Everyone knows everything is bigger in China, and big data is no exception. This is why it is no surprise that big data interest is gaining a lot of momentum in China.
On August 23 and 24, IBM organized a technical summit in Beijing, and one of the main tracks was about big data. In fact, this track was the most popular one of the summit. All presentations were held in Chinese by local presenters. Some of the session titles were “SQL vs. noSQL – Getting the Best of Both Worlds,” “BigInsights Programming Overview,” “How to Get Started with Your First Big Data Project,” “IBM Cognos BI and BigInsights - Business Intelligence on big data,” “Content Analytics Meet Big Data” and many more.
Prior to the summit there were other activities in support of the event. One of them was an online challenge, and an online interview with me, who happened to be in China delivering a big data workshop to IBM business partners. Below is the edited summary of the questions that I received during the online interview.
Everybody is now talking about big data, but many people are still puzzled about what exactly it is. As a big data expert, could you please define what is big data in a simple and concise way?
In simple, concise terms, big data is a collection of data sets that are so big that it is hard for traditional software such as RDBMSs or statistical packages such as SPSS to handle them. Big data is hard to collect, analyze, store, search and visualize.
Can you talk about which industries and applications generate big data? Please list the top 3 industries or the top 3 application scenarios. Would your answer be different for China?
You can find big data in most industries. I will give examples in the telecommunications industry, in security and email processing (which could be in any industry). In the telecommunications industry, big data is generated every time a person texts a message, calls a person, sends a picture, or performs any other activity from their mobile device. When this happens, Call Detail Records (CDRs) are generated. Pause for a moment, and think right now how many people in China are using their mobile device... At this very second, thousands of CDR records are being generated. In addition, telecommunications companies normally require CDRs to be sent twice as a backup. This means that the data sent is doubled. That is a lot of data!

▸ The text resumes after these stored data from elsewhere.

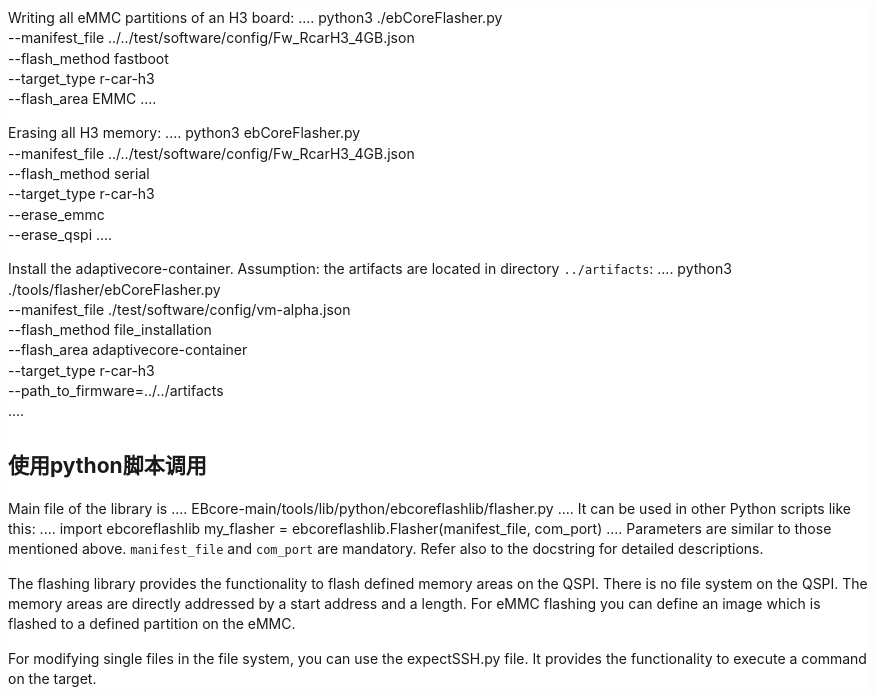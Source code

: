 Writing all eMMC partitions of an H3 board:
....
python3 ./ebCoreFlasher.py \
--manifest_file ../../test/software/config/Fw_RcarH3_4GB.json \
--flash_method fastboot \
--target_type r-car-h3 \
--flash_area EMMC
....

Erasing all H3 memory:
....
python3 ebCoreFlasher.py \
--manifest_file ../../test/software/config/Fw_RcarH3_4GB.json \
--flash_method serial \
--target_type r-car-h3 \
--erase_emmc \
--erase_qspi
....

Install the adaptivecore-container. Assumption: the artifacts are located in directory `../artifacts`:
....
python3 ./tools/flasher/ebCoreFlasher.py \
--manifest_file ./test/software/config/vm-alpha.json \
--flash_method file_installation \
--flash_area adaptivecore-container \
--target_type r-car-h3 \
--path_to_firmware=../../artifacts \
....

## 使用python脚本调用

Main file of the library is
....
EBcore-main/tools/lib/python/ebcoreflashlib/flasher.py
....
It can be used in other Python scripts like this:
....
import ebcoreflashlib
my_flasher = ebcoreflashlib.Flasher(manifest_file, com_port)
....
Parameters are similar to those mentioned above.
`manifest_file` and `com_port` are mandatory.
Refer also to the docstring for detailed descriptions.

The flashing library provides the functionality to flash defined memory areas on the QSPI.
There is no file system on the QSPI.
The memory areas are directly addressed by a start address and a length.
For eMMC flashing you can define an image which is flashed to a defined partition on the eMMC.

For modifying single files in the file system, you can use the expectSSH.py file.
It provides the functionality to execute a command on the target.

Another areas where big data is used is in security. Picture the thousands of web logs that are being generated by servers. Analyzing suspicious behavior very quickly in order to detect threats needs to be performed quickly.
A third area where you can find big data is in processing of emails. For example, if a company sets up an email address like email@example.com, then assuming this company has many customers, it will receive thousands of emails per day. The company could use big data analytics processing to understand the most common pain points, and provide fixes proactively.
I think most of the issues around the world, including China, are very similar. In the case of China, there may be more complexities due to the language; however, IBM does have software like Text Analytics which can process Chinese. In addition, in China, being such a large country with such a large population, everything is big! So maybe you can say that big data is bigger in China, so this poses even more challenges.
Which IT careers will be affected by big data and what would be the change if any?
There will be changes for developers who will have to learn how to code in a MapReduce framework. This requires a different way of thinking. Fortunately, new higher level languages like Jaql have been developed that can reduce the complexity of MapReduce. Writing programs in Jaql are a lot easier than writing a Java MapReduce program, and the Jaql program will be converted behind the scenes to MapReduce.
There will be changes for administrators such as DBAs, architects and analysts who will need to plan well for capacity in order to handle big data. Their existing skill set will not be wasted, however, but they will need to build new skills on top. For example, they will need to learn HDFS or GPFS-SNC file systems. They will also need to adapt to the Cloud Computing model which will allow them to set up big data clusters quickly, at low cost, and in a flexible way.
Which products does IBM offer for big data processing? Can you please give us a brief introduction of each product? What are the top 3 advantages compared to competitors’ products?
In IBM we talk about a “big data Platform” which includes (1) traditional data processing and analysis software like DB2, InfoSphere Warehouse, Netezza, and so on; (2) software to process big and typically unstructured data (IBM InfoSphere BigInsights, and IBM InfoSphere Streams), and (3) software that integrates both traditional data and big data (InfoSphere Information Server).
The two main software that are at the core of this platform for big data processing are IBM InfoSphere Streams (Streams) and IBM InfoSphere BigInsights (BigInsights). In order to explain briefly what each of these two products do, you need to understand there are two main types of big data: data in motion, and data at rest.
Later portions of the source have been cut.